Korea Highlights FX and Capital Market Reforms at OECD, Aiming to Build 'Korea Premium'

by Jang Suna Posted : April 22, 2026, 10:08Updated : April 22, 2026, 10:08
Photo by reporter Kim Yu-jin
[Photo by Kim Yu-jin]
The Ministry of Finance and Economy told an OECD meeting it has strengthened access to Korea’s financial markets by improving foreign exchange and capital market rules, highlighting steps it said support market modernization.

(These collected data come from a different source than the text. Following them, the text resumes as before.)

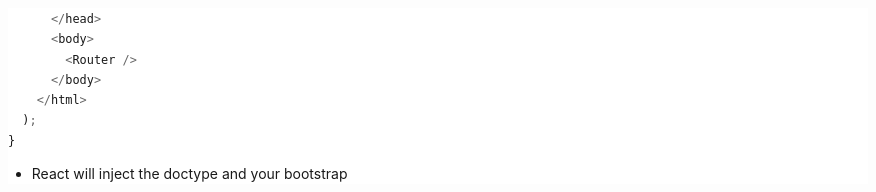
 ```js
      </head>
      <body>
        <Router />
      </body>
    </html>
  );
}
```
- React will inject the doctype and your bootstrap <script> tags into the resulting HTML stream:
```html
<!DOCTYPE html>
<html>
  <!-- ... HTML from your components ... -->
</html>
<script src="/main.js" async=""></script>
```
- On the client, your bootstrap script should hydrate the entire document with a call to hydrateRoot:
```js
import { hydrateRoot } from 'react-dom/client';
import App from './App.js';

hydrateRoot(document, <App />);
```
- This will attach event listeners to the server-generated HTML and make it interactive.
- renderToNodeStream() is similar to renderToString() function that we used. 
- renderToString() returns a string which contains HTML whereas renderToNodeStream returns a readable stream that outputs an HTML string.
- The HTML output by this stram is exactly equal to what REACTDOMServer.renderToString() would return.
- The stream returned from this method will return a byte stream encoded in UTF-8. 

### What is a readable stream?
- How renderToString() works ?
- ![img_106.png](img_106.png)
- How renderToNodeStream works?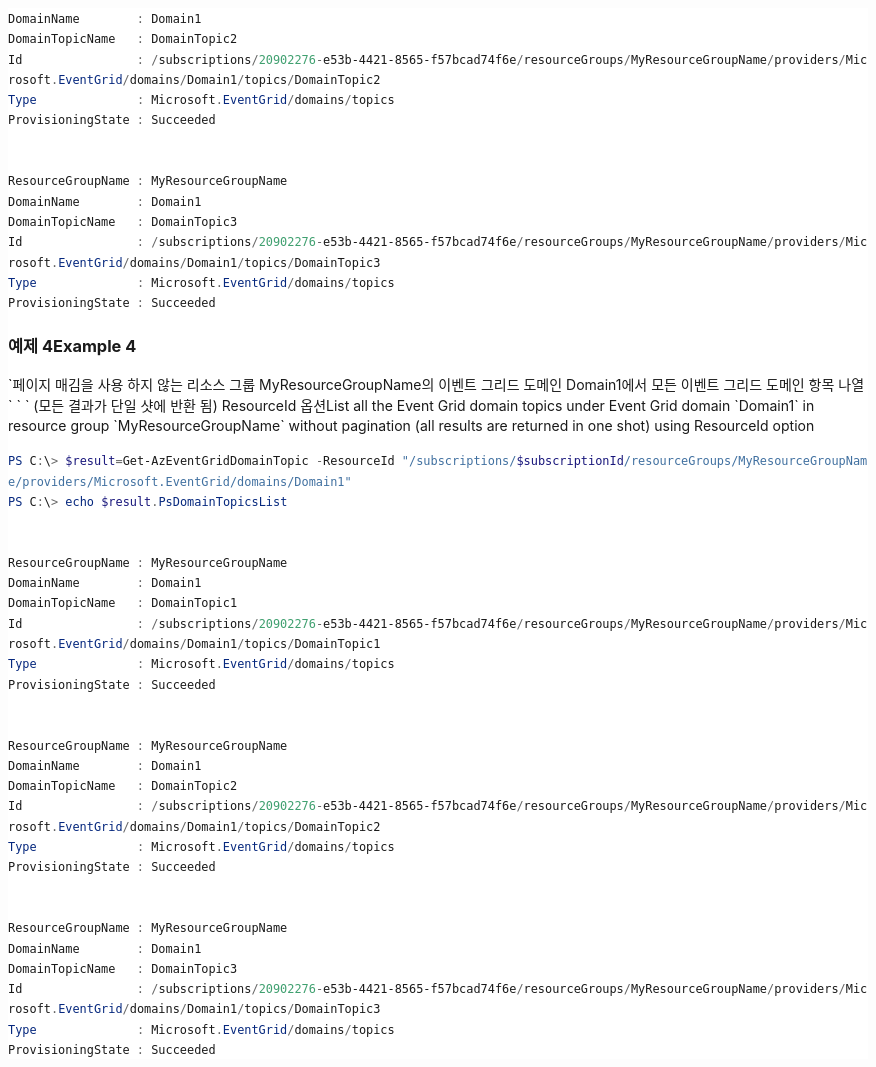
 ```powershell
DomainName        : Domain1
DomainTopicName   : DomainTopic2
Id                : /subscriptions/20902276-e53b-4421-8565-f57bcad74f6e/resourceGroups/MyResourceGroupName/providers/Microsoft.EventGrid/domains/Domain1/topics/DomainTopic2
Type              : Microsoft.EventGrid/domains/topics
ProvisioningState : Succeeded


ResourceGroupName : MyResourceGroupName
DomainName        : Domain1
DomainTopicName   : DomainTopic3
Id                : /subscriptions/20902276-e53b-4421-8565-f57bcad74f6e/resourceGroups/MyResourceGroupName/providers/Microsoft.EventGrid/domains/Domain1/topics/DomainTopic3
Type              : Microsoft.EventGrid/domains/topics
ProvisioningState : Succeeded
```

### <span data-ttu-id="ec890-126">예제 4</span><span class="sxs-lookup"><span data-stu-id="ec890-126">Example 4</span></span>

<span data-ttu-id="ec890-127">\`페이지 매김을 사용 하지 않는 리소스 그룹 MyResourceGroupName의 이벤트 그리드 도메인 Domain1에서 모든 이벤트 그리드 도메인 항목 나열 \` \` \` (모든 결과가 단일 샷에 반환 됨) ResourceId 옵션</span><span class="sxs-lookup"><span data-stu-id="ec890-127">List all the Event Grid domain topics under Event Grid domain \`Domain1\` in resource group \`MyResourceGroupName\` without pagination (all results are returned in one shot) using ResourceId option</span></span>

```powershell
PS C:\> $result=Get-AzEventGridDomainTopic -ResourceId "/subscriptions/$subscriptionId/resourceGroups/MyResourceGroupName/providers/Microsoft.EventGrid/domains/Domain1"
PS C:\> echo $result.PsDomainTopicsList


ResourceGroupName : MyResourceGroupName
DomainName        : Domain1
DomainTopicName   : DomainTopic1
Id                : /subscriptions/20902276-e53b-4421-8565-f57bcad74f6e/resourceGroups/MyResourceGroupName/providers/Microsoft.EventGrid/domains/Domain1/topics/DomainTopic1
Type              : Microsoft.EventGrid/domains/topics
ProvisioningState : Succeeded


ResourceGroupName : MyResourceGroupName
DomainName        : Domain1
DomainTopicName   : DomainTopic2
Id                : /subscriptions/20902276-e53b-4421-8565-f57bcad74f6e/resourceGroups/MyResourceGroupName/providers/Microsoft.EventGrid/domains/Domain1/topics/DomainTopic2
Type              : Microsoft.EventGrid/domains/topics
ProvisioningState : Succeeded


ResourceGroupName : MyResourceGroupName
DomainName        : Domain1
DomainTopicName   : DomainTopic3
Id                : /subscriptions/20902276-e53b-4421-8565-f57bcad74f6e/resourceGroups/MyResourceGroupName/providers/Microsoft.EventGrid/domains/Domain1/topics/DomainTopic3
Type              : Microsoft.EventGrid/domains/topics
ProvisioningState : Succeeded
```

The ministry said on April 22 it attended the OECD Advisory Task Force on the Codes of Liberalisation, held April 20-21 at the OECD headquarters in Paris, and presented updates on Korea’s FX market operations and efforts to overhaul capital market systems.

The OECD advisory meeting is a forum that shares trends related to the codes on capital movement liberalization and, through peer reviews among member countries, discusses the degree of capital market opening and access to financial markets.

At the meeting, the ministry outlined recent changes in FX and capital market conditions and the results of institutional reforms. In the FX market, it said it expanded the FX forward position limit for foreign bank subsidiaries to 200% from 75% and rationalized regulations on FX lending, steps aimed at improving market access for foreign investors.

In capital markets, it cited reforms including allowing integrated foreign accounts to make it easier for foreign investors to trade domestic stocks, and a temporary suspension of FX stability-related levies.

The government also shared plans to advance FX and capital markets with the goal of inclusion in MSCI’s developed market index. It said it aims to improve conditions for foreign participation through measures such as 24-hour FX market operations, better infrastructure for offshore won settlement, streamlined investment procedures and greater regulatory consistency.

The ministry said it also shared its experience responding to market stability challenges amid increased exchange-rate volatility tied to a prolonged Middle East situation and growing uncertainty in the global trade environment. It said it found common ground with OECD members on approaches to stabilizing FX and financial markets and agreed on the need for policy coordination.

A ministry official said the steps are expected to help ease the “Korea discount” linked to constraints on FX market access and to strengthen the foundation for a “Korea premium” by boosting the structural appeal of Korea’s capital markets.




* This article has been translated by AI.